Sus dedos se ciñeron a mi pene y sus labios se posaban
deliciosamente en el glande impregnándolo de humedad.
_Rosa, ¿cómo has podido hacerme esto? ¿Por qué?
Pero ella no escuchaba mis débiles quejas por su traición,
estaba absorta en mordisquear aquella piel sensible en extremo que se estiraba a
medida que la carne adquiría forma y volumen definido.
_Sabes que yo sólo te quiero a ti _le decía a mi verga entre
caricia y caricia_ Por eso te trato bien y te hago lo que más te gusta.

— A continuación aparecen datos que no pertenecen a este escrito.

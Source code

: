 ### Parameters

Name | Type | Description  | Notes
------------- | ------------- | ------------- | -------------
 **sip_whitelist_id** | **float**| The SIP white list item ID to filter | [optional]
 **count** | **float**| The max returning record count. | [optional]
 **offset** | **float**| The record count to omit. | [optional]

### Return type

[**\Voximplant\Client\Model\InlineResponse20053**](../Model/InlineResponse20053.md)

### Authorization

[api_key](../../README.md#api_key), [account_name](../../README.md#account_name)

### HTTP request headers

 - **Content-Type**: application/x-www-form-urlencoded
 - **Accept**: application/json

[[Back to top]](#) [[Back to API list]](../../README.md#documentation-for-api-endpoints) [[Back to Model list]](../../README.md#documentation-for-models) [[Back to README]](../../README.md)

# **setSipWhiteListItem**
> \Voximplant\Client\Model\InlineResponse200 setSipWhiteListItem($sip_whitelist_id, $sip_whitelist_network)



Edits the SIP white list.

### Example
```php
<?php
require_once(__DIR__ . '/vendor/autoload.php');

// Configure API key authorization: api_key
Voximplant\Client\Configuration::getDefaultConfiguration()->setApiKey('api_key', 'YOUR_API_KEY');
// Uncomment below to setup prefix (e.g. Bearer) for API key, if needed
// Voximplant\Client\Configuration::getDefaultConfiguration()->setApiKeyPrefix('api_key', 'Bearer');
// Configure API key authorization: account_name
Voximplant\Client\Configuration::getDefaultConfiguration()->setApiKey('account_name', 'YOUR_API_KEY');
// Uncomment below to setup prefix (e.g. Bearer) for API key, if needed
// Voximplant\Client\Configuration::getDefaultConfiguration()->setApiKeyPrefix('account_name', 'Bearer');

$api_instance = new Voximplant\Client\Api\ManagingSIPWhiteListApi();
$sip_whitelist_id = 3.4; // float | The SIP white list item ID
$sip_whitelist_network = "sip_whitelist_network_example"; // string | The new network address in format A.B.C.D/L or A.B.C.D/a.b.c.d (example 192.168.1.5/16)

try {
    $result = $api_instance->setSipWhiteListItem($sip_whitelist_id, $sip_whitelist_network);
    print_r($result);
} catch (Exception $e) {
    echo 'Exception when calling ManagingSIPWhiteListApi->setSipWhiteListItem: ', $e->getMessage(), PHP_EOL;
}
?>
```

La sangre me bullía dentro de su boca y todo me daba vueltas.
_Eres el mejor, mi preferido _su lengua retorcida alrededor
del pene lo lamía concentrándose en la punta, en el anillo del prepucio, en el
orificio de la uretra, en donde procuraba abrirse paso.
_Me encanta devorarte, eres tan suave, tan duro. No hay
ninguno que pueda comparársete.
Yo no resistía más y apoyé las manos en la cabeza de mi
mujer.
Su boca me succionaba con avidez, me engullía, la lengua
oprimía el glande contra el paladar. Rosa ya no podía hablar, pero había
sustituido sus enardecedoras palabras por unas caricias que se prolongaban desde
el ano, por el escroto, a los testículos.
Sucumbí, le inundé la boca de leche y acto seguido todo se
volvió oscuro, negro. Cuando abrí los ojos, aquel semental desnudo me
abofeteaba la cara para reanimarme y hacer que volviera en mí, y Rosa me tapaba
nerviosa con el edredón. Yo tiritaba aterido, un sudor frío me empapó la
espalda; iba a levantarme, la acidez amarga que me nadaba en el estómago
amenazaba con salir, pero no tuve tiempo, nada más incorporarme se precipitó
fuera.
Aquel canalla, el amante de Rosa, se vistió apresurado y se
ofreció a llevarme al hospital. No tenía fuerzas para partirle la cara, así que
le agradecí el detalle y acepté. En urgencias me diagnosticaron no sé qué
infección gástrica y quedé ingresado. Fue lo que se dice un mal día.